Records shown:
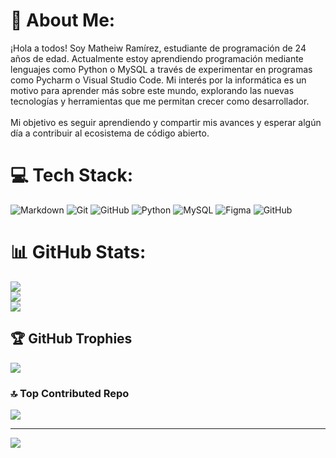 # 💫 About Me:
¡Hola a todos! Soy Matheiw Ramírez, estudiante de programación de 24 años de edad. Actualmente estoy aprendiendo programación mediante lenguajes como Python o MySQL a través de experimentar en programas como Pycharm o Visual Studio Code. Mi interés por la informática es un motivo para aprender más sobre este mundo, explorando las nuevas tecnologías y herramientas que me permitan crecer como desarrollador.<br><br>Mi objetivo es seguir aprendiendo y compartir mis avances y esperar algún día a contribuir al ecosistema de código abierto.


# 💻 Tech Stack:
![Markdown](https://img.shields.io/badge/markdown-%23000000.svg?style=for-the-badge&logo=markdown&logoColor=white) ![Git](https://img.shields.io/badge/git-%23F05033.svg?style=for-the-badge&logo=git&logoColor=white) ![GitHub](https://img.shields.io/badge/github-%23121011.svg?style=for-the-badge&logo=github&logoColor=white) ![Python](https://img.shields.io/badge/python-3670A0?style=for-the-badge&logo=python&logoColor=ffdd54) ![MySQL](https://img.shields.io/badge/mysql-4479A1.svg?style=for-the-badge&logo=mysql&logoColor=white) ![Figma](https://img.shields.io/badge/figma-%23F24E1E.svg?style=for-the-badge&logo=figma&logoColor=white) ![GitHub](https://img.shields.io/badge/github-%23121011.svg?style=for-the-badge&logo=github&logoColor=white)
# 📊 GitHub Stats:
![](https://github-readme-stats.vercel.app/api?username=ArthurJM03&theme=dark&hide_border=false&include_all_commits=false&count_private=false)<br/>
![](https://github-readme-streak-stats.herokuapp.com/?user=ArthurJM03&theme=dark&hide_border=false)<br/>
![](https://github-readme-stats.vercel.app/api/top-langs/?username=ArthurJM03&theme=dark&hide_border=false&include_all_commits=false&count_private=false&layout=compact)

## 🏆 GitHub Trophies
![](https://github-profile-trophy.vercel.app/?username=ArthurJM03&theme=gruvbox&no-frame=false&no-bg=false&margin-w=4)

### 🔝 Top Contributed Repo
![](https://github-contributor-stats.vercel.app/api?username=ArthurJM03&limit=5&theme=vue-dark&combine_all_yearly_contributions=true)

---
[![](https://visitcount.itsvg.in/api?id=ArthurJM03&icon=3&color=1)](https://visitcount.itsvg.in)

<!-- Proudly created with GPRM ( https://gprm.itsvg.in ) -->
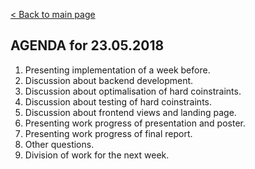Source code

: [< Back to main page](/)
## AGENDA for 23.05.2018
1. Presenting implementation of a week before.
2. Discussion about backend development.
3. Discussion about optimalisation of hard coinstraints.
4. Discussion about testing of hard coinstraints.
5. Discussion about frontend views and landing page.
6. Presenting work progress of presentation and poster.
7. Presenting work progress of final report.
8. Other questions.
9. Division of work for the next week.
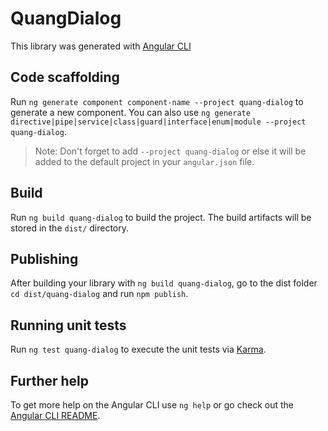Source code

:# QuangDialog

This library was generated with [Angular CLI](https://github.com/angular/angular-cli) 

## Code scaffolding

Run `ng generate component component-name --project quang-dialog` to generate a new component. You can also use `ng generate directive|pipe|service|class|guard|interface|enum|module --project quang-dialog`.
> Note: Don't forget to add `--project quang-dialog` or else it will be added to the default project in your `angular.json` file. 

## Build

Run `ng build quang-dialog` to build the project. The build artifacts will be stored in the `dist/` directory.

## Publishing

After building your library with `ng build quang-dialog`, go to the dist folder `cd dist/quang-dialog` and run `npm publish`.

## Running unit tests

Run `ng test quang-dialog` to execute the unit tests via [Karma](https://karma-runner.github.io).

## Further help

To get more help on the Angular CLI use `ng help` or go check out the [Angular CLI README](https://github.com/angular/angular-cli/blob/master/README.md).
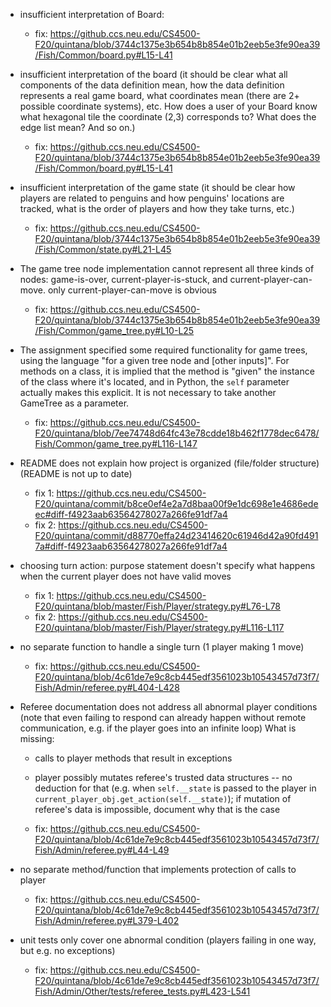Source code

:  - insufficient interpretation of Board:
 
    - fix: https://github.ccs.neu.edu/CS4500-F20/quintana/blob/3744c1375e3b654b8b854e01b2eeb5e3fe90ea39/Fish/Common/board.py#L15-L41
 
 
 - insufficient interpretation of the board
(it should be clear what all components of the data definition mean,
 how the data definition represents a real game board,
 what coordinates mean (there are 2+ possible coordinate systems), etc. 
 How does a user of your Board know what hexagonal tile the coordinate (2,3) 
 corresponds to? What does the edge list mean? And so on.) 
 
    - fix: https://github.ccs.neu.edu/CS4500-F20/quintana/blob/3744c1375e3b654b8b854e01b2eeb5e3fe90ea39/Fish/Common/board.py#L15-L41
 
 - insufficient interpretation of the game state
(it should be clear
 how players are related to penguins and how penguins' locations are tracked,
 what is the order of players and how they take turns,
 etc.)
 
    - fix: https://github.ccs.neu.edu/CS4500-F20/quintana/blob/3744c1375e3b654b8b854e01b2eeb5e3fe90ea39/Fish/Common/state.py#L21-L45
    
 - The game tree node implementation cannot represent all three kinds of nodes:
game-is-over, current-player-is-stuck, and current-player-can-move.
only current-player-can-move is obvious
    - fix: https://github.ccs.neu.edu/CS4500-F20/quintana/blob/3744c1375e3b654b8b854e01b2eeb5e3fe90ea39/Fish/Common/game_tree.py#L10-L25

 - The assignment specified some required functionality for game trees, using the language "for a given tree node and [other inputs]". For methods on a class, it is implied that the method is "given" the instance of the class where it's located, and in Python, the `self` parameter actually makes this explicit. It is not necessary to take another GameTree as a parameter.
    - fix:  https://github.ccs.neu.edu/CS4500-F20/quintana/blob/7ee74748d64fc43e78cdde18b462f1778dec6478/Fish/Common/game_tree.py#L116-L147
    
    
 - README does not explain how project is organized (file/folder structure)
(README is not up to date)
    - fix 1: https://github.ccs.neu.edu/CS4500-F20/quintana/commit/b8ce0ef4e2a7d8baa00f9e1dc698e1e4686edeec#diff-f4923aab63564278027a266fe91df7a4
    - fix 2: https://github.ccs.neu.edu/CS4500-F20/quintana/commit/d88770effa24d23414620c61946d42a90fd4917a#diff-f4923aab63564278027a266fe91df7a4

 - choosing turn action: purpose statement doesn't specify what happens
when the current player does not have valid moves
    - fix 1: https://github.ccs.neu.edu/CS4500-F20/quintana/blob/master/Fish/Player/strategy.py#L76-L78
    - fix 2: https://github.ccs.neu.edu/CS4500-F20/quintana/blob/master/Fish/Player/strategy.py#L116-L117

 - no separate function to handle a single turn (1 player making 1 move)
 
    - fix: https://github.ccs.neu.edu/CS4500-F20/quintana/blob/4c61de7e9c8cb445edf3561023b10543457d73f7/Fish/Admin/referee.py#L404-L428
 
 - Referee documentation does not address all abnormal player conditions
(note that even failing to respond can already happen
 without remote communication, e.g. if the player goes into an infinite loop)
What is missing:

    * calls to player methods that result in exceptions  
    
    * player possibly mutates referee's trusted data structures
  -- no deduction for that
  (e.g. when `self.__state` is passed to the player
   in `current_player_obj.get_action(self.__state)`);
  if mutation of referee's data is impossible, document why that is the case

    - fix: https://github.ccs.neu.edu/CS4500-F20/quintana/blob/4c61de7e9c8cb445edf3561023b10543457d73f7/Fish/Admin/referee.py#L44-L49

- no separate method/function that implements protection of calls to player

    - fix: https://github.ccs.neu.edu/CS4500-F20/quintana/blob/4c61de7e9c8cb445edf3561023b10543457d73f7/Fish/Admin/referee.py#L379-L402

- unit tests only cover one abnormal condition (players failing in one way,
but e.g. no exceptions)

    - fix: https://github.ccs.neu.edu/CS4500-F20/quintana/blob/4c61de7e9c8cb445edf3561023b10543457d73f7/Fish/Admin/Other/tests/referee_tests.py#L423-L541
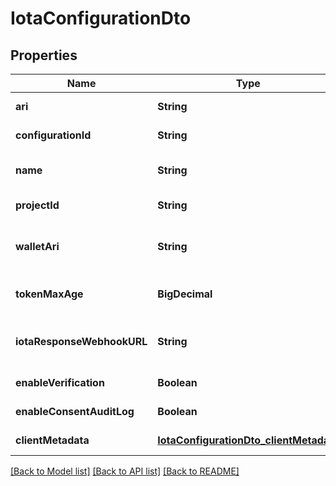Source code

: # IotaConfigurationDto

## Properties

| Name                       | Type                                                                              | Description                              | Notes                        |
| -------------------------- | --------------------------------------------------------------------------------- | ---------------------------------------- | ---------------------------- |
| **ari**                    | **String**                                                                        | The ARI of the config                    | [default to null]            |
| **configurationId**        | **String**                                                                        |                                          | [default to null]            |
| **name**                   | **String**                                                                        | The name of the config                   | [default to null]            |
| **projectId**              | **String**                                                                        |                                          | [default to null]            |
| **walletAri**              | **String**                                                                        | The wallet Ari that will be used to sign | [default to null]            |
| **tokenMaxAge**            | **BigDecimal**                                                                    | token time to live in seconds            | [default to null]            |
| **iotaResponseWebhookURL** | **String**                                                                        | webhook to call when data is ready       | [optional] [default to null] |
| **enableVerification**     | **Boolean**                                                                       |                                          | [default to null]            |
| **enableConsentAuditLog**  | **Boolean**                                                                       |                                          | [default to null]            |
| **clientMetadata**         | [**IotaConfigurationDto_clientMetadata**](IotaConfigurationDto_clientMetadata.md) |                                          | [default to null]            |

[[Back to Model list]](../README.md#documentation-for-models) [[Back to API list]](../README.md#documentation-for-api-endpoints) [[Back to README]](../README.md)
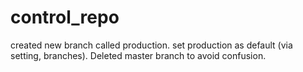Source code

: # control_repo
created new branch called production. set production as default (via setting, branches). Deleted master branch to avoid confusion. 
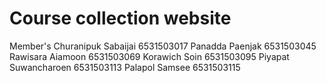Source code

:Course collection website
=============
Member's
Churanipuk Sabaijai 6531503017
Panadda Paenjak 6531503045
Rawisara Aiamoon 6531503069
Korawich Soin 6531503095
Piyapat Suwancharoen 6531503113
Palapol  Samsee  6531503115
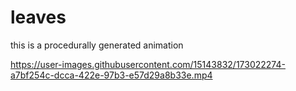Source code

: # leaves

this is a procedurally generated animation

https://user-images.githubusercontent.com/15143832/173022274-a7bf254c-dcca-422e-97b3-e57d29a8b33e.mp4

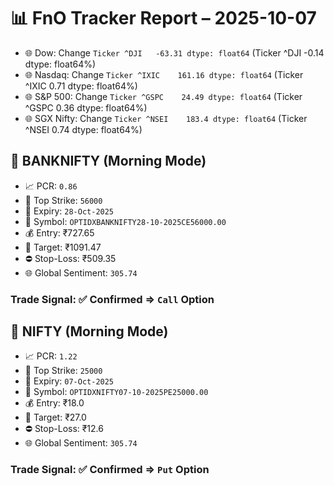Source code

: # 📊 FnO Tracker Report – 2025-10-07
- 🌐 Dow: Change `Ticker
^DJI   -63.31
dtype: float64` (Ticker
^DJI   -0.14
dtype: float64%)
- 🌐 Nasdaq: Change `Ticker
^IXIC    161.16
dtype: float64` (Ticker
^IXIC    0.71
dtype: float64%)
- 🌐 S&P 500: Change `Ticker
^GSPC    24.49
dtype: float64` (Ticker
^GSPC    0.36
dtype: float64%)
- 🌐 SGX Nifty: Change `Ticker
^NSEI    183.4
dtype: float64` (Ticker
^NSEI    0.74
dtype: float64%)
## 📘 BANKNIFTY (Morning Mode)
- 📈 PCR: `0.86`
- 🔢 Top Strike: `56000`
- 📆 Expiry: `28-Oct-2025`
- 🎫 Symbol: `OPTIDXBANKNIFTY28-10-2025CE56000.00`
- 💰 Entry: ₹727.65
- 🎯 Target: ₹1091.47
- ⛔ Stop-Loss: ₹509.35
- 🌐 Global Sentiment: `305.74`
### Trade Signal: ✅ Confirmed ⇒ `Call` Option
## 📘 NIFTY (Morning Mode)
- 📈 PCR: `1.22`
- 🔢 Top Strike: `25000`
- 📆 Expiry: `07-Oct-2025`
- 🎫 Symbol: `OPTIDXNIFTY07-10-2025PE25000.00`
- 💰 Entry: ₹18.0
- 🎯 Target: ₹27.0
- ⛔ Stop-Loss: ₹12.6
- 🌐 Global Sentiment: `305.74`
### Trade Signal: ✅ Confirmed ⇒ `Put` Option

Instructions to follow:
The answer should contain only the lines from the start of the records above through the line with "## AGENDA for 23.05.2018", copied exactly, and no pictures.

Response for this exercise:
 # 💫 About Me:
¡Hola a todos! Soy Matheiw Ramírez, estudiante de programación de 24 años de edad. Actualmente estoy aprendiendo programación mediante lenguajes como Python o MySQL a través de experimentar en programas como Pycharm o Visual Studio Code. Mi interés por la informática es un motivo para aprender más sobre este mundo, explorando las nuevas tecnologías y herramientas que me permitan crecer como desarrollador.<br><br>Mi objetivo es seguir aprendiendo y compartir mis avances y esperar algún día a contribuir al ecosistema de código abierto.


# 💻 Tech Stack:
![Markdown](https://img.shields.io/badge/markdown-%23000000.svg?style=for-the-badge&logo=markdown&logoColor=white) ![Git](https://img.shields.io/badge/git-%23F05033.svg?style=for-the-badge&logo=git&logoColor=white) ![GitHub](https://img.shields.io/badge/github-%23121011.svg?style=for-the-badge&logo=github&logoColor=white) ![Python](https://img.shields.io/badge/python-3670A0?style=for-the-badge&logo=python&logoColor=ffdd54) ![MySQL](https://img.shields.io/badge/mysql-4479A1.svg?style=for-the-badge&logo=mysql&logoColor=white) ![Figma](https://img.shields.io/badge/figma-%23F24E1E.svg?style=for-the-badge&logo=figma&logoColor=white) ![GitHub](https://img.shields.io/badge/github-%23121011.svg?style=for-the-badge&logo=github&logoColor=white)
# 📊 GitHub Stats:
![](https://github-readme-stats.vercel.app/api?username=ArthurJM03&theme=dark&hide_border=false&include_all_commits=false&count_private=false)<br/>
![](https://github-readme-streak-stats.herokuapp.com/?user=ArthurJM03&theme=dark&hide_border=false)<br/>
![](https://github-readme-stats.vercel.app/api/top-langs/?username=ArthurJM03&theme=dark&hide_border=false&include_all_commits=false&count_private=false&layout=compact)

## 🏆 GitHub Trophies
![](https://github-profile-trophy.vercel.app/?username=ArthurJM03&theme=gruvbox&no-frame=false&no-bg=false&margin-w=4)

### 🔝 Top Contributed Repo
![](https://github-contributor-stats.vercel.app/api?username=ArthurJM03&limit=5&theme=vue-dark&combine_all_yearly_contributions=true)

---
[![](https://visitcount.itsvg.in/api?id=ArthurJM03&icon=3&color=1)](https://visitcount.itsvg.in)

<!-- Proudly created with GPRM ( https://gprm.itsvg.in ) -->
Source code

: [< Back to main page](/)
## AGENDA for 23.05.2018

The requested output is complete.